Aortic valve calcification (AVC) or mitral annulus calcification (MAC) is thought to be a chronic but non-inflammatory degenerative process predominantly in elderly patients [32]. The most important factor predisposing to cardiac valve calcification, which is highly prevalent in dialysis patients, is hyperparathyroidism, which causes conditions such as hyperphosphatemia, hypercalcemia, increased Ca-P product [33]. Relationships between valve calcification, inflammation, carotid atherosclerosis and arterial calcification indicate that valve calcification is indicative of atherosclerosis and arterial calcification in ESRF patients. In some studies, foam cell groups representing early atherosclerotic lesions were seen on aortic and mitral valves of patients with coronary atherosclerosis. In large population studies, common risk factors such as age, hypertension, hyperlipidemia and diabetes have been observed for valve calcification and atherosclerosis. Lipoprotein accumulation, macrophage and T cell infiltration, tissue remodelling and angiogenesis are common pathogenesis in atherosclerosis and valve calcification. Valvular calcifications suggest that it may show the presence of atherosclerosis [34-35]. In cohort studies, aortic valve and mitral annulus calcification are associated with increased cardiovascular mortality and morbidity, while vascular or valve calcification is a poor prognostic indicator in dialysis patients [36]. In this study, CIMT and valve calcifications correlating with the risk of cardiovascular disease in dialysis patients were compared with healthy subjects. We also compared the relation with PTH and Ca × P levels. Elevated CIMT values and valvular calcifications associated with atherosclerosis in HD patients showed a positive correlation with serum calcium-phosphorus products and PTH value.
In conclusion, in this study, it was shown that CIMT of patients with chronic HD was thicker than the normal population. In addition, it is seen that valve calcification, which is another cardiovascular risk indicator, is more than a healthy group. This may be due to PTH elevated by uremic conditions in addition to classical risk factors in HD patients. This contributes to increasing the frequency of CIMT increase and valve calcificationLarge-scale randomized prospective studies are required to determine the clinical importance of these findings.
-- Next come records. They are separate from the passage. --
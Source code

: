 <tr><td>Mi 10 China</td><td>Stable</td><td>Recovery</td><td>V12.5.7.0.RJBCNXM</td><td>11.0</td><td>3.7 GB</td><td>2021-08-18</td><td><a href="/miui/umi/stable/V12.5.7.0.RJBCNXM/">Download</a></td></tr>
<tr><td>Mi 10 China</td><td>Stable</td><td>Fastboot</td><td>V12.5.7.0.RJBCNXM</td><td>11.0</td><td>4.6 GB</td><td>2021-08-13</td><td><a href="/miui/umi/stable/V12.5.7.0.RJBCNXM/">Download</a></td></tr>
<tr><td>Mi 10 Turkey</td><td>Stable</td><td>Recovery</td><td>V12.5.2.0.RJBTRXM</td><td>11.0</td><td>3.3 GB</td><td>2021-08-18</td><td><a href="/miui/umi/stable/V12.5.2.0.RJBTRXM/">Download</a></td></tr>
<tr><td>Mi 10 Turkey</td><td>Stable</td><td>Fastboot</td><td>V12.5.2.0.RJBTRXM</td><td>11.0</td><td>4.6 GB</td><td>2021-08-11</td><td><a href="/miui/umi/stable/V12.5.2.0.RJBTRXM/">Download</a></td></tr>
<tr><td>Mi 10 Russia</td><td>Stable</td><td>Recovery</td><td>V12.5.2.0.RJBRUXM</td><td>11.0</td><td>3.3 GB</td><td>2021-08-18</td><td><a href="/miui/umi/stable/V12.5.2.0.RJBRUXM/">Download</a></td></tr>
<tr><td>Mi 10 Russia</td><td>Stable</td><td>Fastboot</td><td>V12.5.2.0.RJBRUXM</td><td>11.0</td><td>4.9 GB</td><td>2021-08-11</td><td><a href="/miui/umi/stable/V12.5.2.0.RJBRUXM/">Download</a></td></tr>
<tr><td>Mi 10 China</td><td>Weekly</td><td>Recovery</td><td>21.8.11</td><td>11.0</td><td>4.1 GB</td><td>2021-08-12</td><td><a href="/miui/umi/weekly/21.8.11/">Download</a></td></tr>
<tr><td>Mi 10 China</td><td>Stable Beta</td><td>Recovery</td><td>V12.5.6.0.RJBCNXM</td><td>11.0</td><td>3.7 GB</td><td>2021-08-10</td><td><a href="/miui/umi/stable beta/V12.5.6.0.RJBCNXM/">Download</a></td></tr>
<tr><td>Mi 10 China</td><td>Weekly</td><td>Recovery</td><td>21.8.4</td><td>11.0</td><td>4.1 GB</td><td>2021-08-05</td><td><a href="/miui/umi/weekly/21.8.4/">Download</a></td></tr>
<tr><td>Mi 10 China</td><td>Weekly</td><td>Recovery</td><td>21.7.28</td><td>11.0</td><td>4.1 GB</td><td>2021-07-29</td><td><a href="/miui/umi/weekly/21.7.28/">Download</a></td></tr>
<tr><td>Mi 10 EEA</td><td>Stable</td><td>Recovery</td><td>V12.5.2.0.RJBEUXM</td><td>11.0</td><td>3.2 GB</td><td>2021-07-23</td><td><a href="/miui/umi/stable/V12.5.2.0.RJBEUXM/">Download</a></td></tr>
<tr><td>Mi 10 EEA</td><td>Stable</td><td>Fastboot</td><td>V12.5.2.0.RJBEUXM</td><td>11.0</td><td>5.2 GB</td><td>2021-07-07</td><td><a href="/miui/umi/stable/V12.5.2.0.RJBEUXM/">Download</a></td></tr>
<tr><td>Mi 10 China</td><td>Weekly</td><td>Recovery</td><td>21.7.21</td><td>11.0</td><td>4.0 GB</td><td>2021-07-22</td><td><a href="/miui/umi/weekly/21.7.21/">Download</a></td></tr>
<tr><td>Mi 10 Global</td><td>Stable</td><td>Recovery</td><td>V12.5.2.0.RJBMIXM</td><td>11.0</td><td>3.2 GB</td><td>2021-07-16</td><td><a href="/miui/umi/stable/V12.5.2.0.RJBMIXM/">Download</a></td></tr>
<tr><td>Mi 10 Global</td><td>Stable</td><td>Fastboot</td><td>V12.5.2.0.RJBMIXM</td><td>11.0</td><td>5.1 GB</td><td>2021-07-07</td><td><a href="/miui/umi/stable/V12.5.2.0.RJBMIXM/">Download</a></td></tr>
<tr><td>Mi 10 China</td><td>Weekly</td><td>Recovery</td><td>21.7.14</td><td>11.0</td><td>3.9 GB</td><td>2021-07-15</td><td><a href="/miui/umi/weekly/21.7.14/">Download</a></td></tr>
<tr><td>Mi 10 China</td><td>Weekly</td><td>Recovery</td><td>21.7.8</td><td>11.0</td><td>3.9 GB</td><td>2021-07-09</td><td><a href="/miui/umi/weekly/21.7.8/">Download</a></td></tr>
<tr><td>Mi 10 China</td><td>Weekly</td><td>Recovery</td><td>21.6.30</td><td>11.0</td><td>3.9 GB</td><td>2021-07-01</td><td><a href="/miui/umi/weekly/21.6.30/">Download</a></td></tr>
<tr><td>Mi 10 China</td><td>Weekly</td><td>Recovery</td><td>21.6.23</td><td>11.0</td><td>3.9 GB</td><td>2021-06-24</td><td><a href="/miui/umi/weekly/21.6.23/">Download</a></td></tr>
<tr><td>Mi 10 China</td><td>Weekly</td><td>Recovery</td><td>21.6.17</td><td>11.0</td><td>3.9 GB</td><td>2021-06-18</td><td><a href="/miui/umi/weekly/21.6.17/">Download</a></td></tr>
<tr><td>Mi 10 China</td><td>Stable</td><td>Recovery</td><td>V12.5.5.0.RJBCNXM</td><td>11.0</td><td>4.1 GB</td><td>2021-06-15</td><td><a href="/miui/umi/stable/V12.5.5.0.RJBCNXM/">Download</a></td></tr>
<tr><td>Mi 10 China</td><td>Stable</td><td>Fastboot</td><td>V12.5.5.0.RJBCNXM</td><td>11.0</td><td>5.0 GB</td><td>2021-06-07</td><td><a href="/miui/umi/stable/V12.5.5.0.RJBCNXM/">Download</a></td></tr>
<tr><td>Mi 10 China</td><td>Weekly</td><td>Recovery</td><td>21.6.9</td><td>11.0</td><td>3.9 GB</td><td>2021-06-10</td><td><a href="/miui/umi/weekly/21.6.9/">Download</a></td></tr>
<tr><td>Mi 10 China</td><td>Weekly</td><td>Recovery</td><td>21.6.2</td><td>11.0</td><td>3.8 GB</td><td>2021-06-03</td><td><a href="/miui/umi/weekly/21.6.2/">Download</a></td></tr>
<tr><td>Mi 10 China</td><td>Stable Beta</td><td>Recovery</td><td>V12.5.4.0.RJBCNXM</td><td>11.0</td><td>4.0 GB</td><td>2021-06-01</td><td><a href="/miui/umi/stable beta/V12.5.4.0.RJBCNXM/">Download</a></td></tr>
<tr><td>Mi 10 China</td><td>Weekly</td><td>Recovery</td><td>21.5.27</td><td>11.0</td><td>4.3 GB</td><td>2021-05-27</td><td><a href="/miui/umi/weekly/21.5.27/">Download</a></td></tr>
The main limitation of our study is the relatively low number of patients. Patients with coronary artery disease (CAD) confirmed by coronary angiography without study were excluded. However, the study population had CAD equivalents such as CKD and diabetes mellitus. In these patients, the absence of CAD was not confirmed by coronary angiography. In addition, neurohormonal profile, inflammation and oxidative stress levels that may affect the development of atherosclerosis have not been evaluated. Another limitation is that it is an observational and cross-sectional study so the results may not be adaptable to the general population.